Re: AW: [PATCH] amd64: Fix csum_partial_copy_generic()

From: Al Viro
Date: Thu Oct 19 2023 - 02:39:34 EST


On Thu, Oct 19, 2023 at 07:14:27AM +0100, Al Viro wrote:
> On Thu, Oct 19, 2023 at 06:02:50AM +0100, Al Viro wrote:
> > On Thu, Oct 19, 2023 at 04:44:04AM +0000, gus Gusenleitner Klaus wrote:
> > > > On Wed, Oct 18, 2023 at 06:18:05AM +0000, gus Gusenleitner Klaus wrote:
> > > > > The checksum calculation is wrong in case of an source buffer
> > > > > containing zero bytes only. The expected return value is 0, the
> > > > > actual return value is 0xfffffff.
> > > >
> > > > Expected where? The actual checksum is defined modulo 0xffff, so
> > > > 0 and 0xffffffff represent the same final value.
> > > >
> > > > The only twist is that in some situations we internally use 0 for
> > > > "not calculated yet".
> > > >
> > > > > This problem occurs when a ICMP echo reply is sent that has set
> > > > > zero identifier, sequence number and data.
> > > >
> > > > What problem? Could you please either point to specific RFC or
> > > > show that packets are rejected by some existing system, or...?
> > >
> > > Here's our situation:
> > > Our device gets pinged by a third party manufacturer robot controller.
> > > We have updated the kernel in our device to 5.15 from 4.9, the robot
> > > controller is kept unchanged. At 4.9, our device's ping reply is accepted
> > > by the robot controller, at 5.15 it's not.
> > >
> > > Wireshark shows a bad checksum warning:
> > > 'Checksum: 0x0000 incorrect, should be 0xffff'
> > >
> >
> > Lovely. I think I see what's going on, give me a few to think about it...
>
> The real source of trouble was switching csum_and_copy_{to,from}_user()
> to reporting faults as 0. And yes, it's broken. Bugger...

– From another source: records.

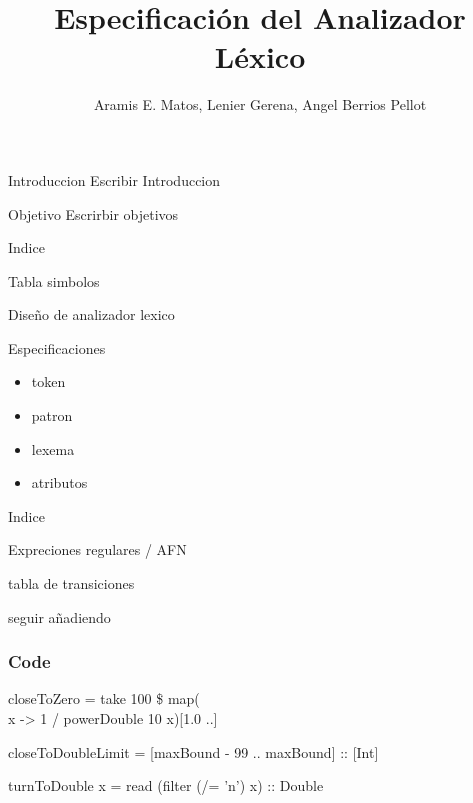 \documentclass[14pt, aspectratio=169]{beamer}
\title{Especificación del Analizador Léxico}
\author{Aramis E. Matos, Lenier Gerena, Angel Berrios Pellot}
\begin{document}
\maketitle
\begin{frame}{Introduccion}
    \small Escribir Introduccion 
\end{frame}

\begin{frame}{Objetivo}
    \small Escrirbir objetivos 
\end{frame}

\begin{frame}{Indice}
    \item Tabla simbolos
    \item Diseño de analizador lexico
    \item Especificaciones  
    \begin{itemize}
        \item token
        \item patron
        \item lexema
        \item atributos
    \end{itemize}
\end{frame}

\begin{frame}{Indice}
    \item Expreciones regulares / AFN
    \item tabla de transiciones 
    \item seguir añadiendo
\end{frame}

\begin{frame}[fragile=singleslide]
    \frametitle{Code}
    \small
closeToZero = take 100 \$ map(\\x -> 1 / powerDouble 10 x)[1.0 ..]

closeToDoubleLimit = [maxBound - 99 .. maxBound] :: [Int]

turnToDouble x = read (filter (/= 'n') x) :: Double

\end{frame}
\end{document}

I really hate the idea of bringing back the old horrors and splitting
_nocheck and _user variants ;-/ Especially since we don't care (and
never had, really) where in the EFAULT case had the damn thing faulted
and what csum had it managed to accumulate prior to that point.

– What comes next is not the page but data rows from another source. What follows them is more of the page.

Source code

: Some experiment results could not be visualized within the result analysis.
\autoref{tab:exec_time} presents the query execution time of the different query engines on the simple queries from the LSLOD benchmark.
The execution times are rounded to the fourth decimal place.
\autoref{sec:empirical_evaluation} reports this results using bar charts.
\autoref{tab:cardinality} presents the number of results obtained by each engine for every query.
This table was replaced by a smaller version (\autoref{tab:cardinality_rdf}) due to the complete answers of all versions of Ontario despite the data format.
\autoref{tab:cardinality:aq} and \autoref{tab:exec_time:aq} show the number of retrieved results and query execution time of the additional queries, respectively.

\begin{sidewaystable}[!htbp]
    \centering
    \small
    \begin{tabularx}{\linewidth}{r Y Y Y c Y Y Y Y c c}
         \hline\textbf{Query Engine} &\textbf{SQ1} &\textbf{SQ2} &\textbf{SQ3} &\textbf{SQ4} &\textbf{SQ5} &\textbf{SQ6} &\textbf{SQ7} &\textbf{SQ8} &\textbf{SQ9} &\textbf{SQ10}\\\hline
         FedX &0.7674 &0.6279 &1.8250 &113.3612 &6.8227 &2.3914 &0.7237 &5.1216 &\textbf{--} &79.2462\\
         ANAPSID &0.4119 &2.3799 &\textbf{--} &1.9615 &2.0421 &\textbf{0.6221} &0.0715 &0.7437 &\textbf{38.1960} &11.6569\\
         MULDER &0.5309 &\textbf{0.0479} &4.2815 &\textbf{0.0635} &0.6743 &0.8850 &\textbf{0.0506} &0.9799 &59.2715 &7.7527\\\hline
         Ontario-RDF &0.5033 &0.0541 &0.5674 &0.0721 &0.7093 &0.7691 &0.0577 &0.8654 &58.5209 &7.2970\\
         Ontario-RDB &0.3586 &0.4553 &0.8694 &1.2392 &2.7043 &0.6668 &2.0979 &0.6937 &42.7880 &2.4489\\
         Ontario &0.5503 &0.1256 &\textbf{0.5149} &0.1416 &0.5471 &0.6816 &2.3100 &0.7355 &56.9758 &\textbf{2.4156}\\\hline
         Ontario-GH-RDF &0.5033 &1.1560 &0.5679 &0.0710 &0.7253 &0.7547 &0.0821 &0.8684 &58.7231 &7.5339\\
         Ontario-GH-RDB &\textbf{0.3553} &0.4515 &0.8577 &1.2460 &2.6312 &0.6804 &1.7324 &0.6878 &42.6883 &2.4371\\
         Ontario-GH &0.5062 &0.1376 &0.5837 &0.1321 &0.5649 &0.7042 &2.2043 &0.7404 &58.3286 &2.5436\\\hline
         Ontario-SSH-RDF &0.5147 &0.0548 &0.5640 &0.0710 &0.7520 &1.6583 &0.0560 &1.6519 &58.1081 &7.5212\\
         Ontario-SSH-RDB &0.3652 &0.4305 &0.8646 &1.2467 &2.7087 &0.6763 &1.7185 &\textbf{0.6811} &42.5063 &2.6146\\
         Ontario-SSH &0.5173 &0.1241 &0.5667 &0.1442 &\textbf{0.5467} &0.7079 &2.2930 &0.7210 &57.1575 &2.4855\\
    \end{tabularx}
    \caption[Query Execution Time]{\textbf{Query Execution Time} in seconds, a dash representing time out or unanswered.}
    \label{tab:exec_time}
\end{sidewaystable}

The only callers are csum_and_copy_..._iter() and they discard
the entire iovec segment if fault happens; all users of
csum_and_copy_from_iter() are actually discarding everything in
that case (reverting iterator to the point where it had been
prior to the call).

And they are all thread-synchronous. Hell, it's tempting to steal
a thread flag, clear it before the call of those suckers, set it in
exception handlers in those and check in csum_and_copy_..._iter()
after the call... Let me see how ugly something of that sort would
be...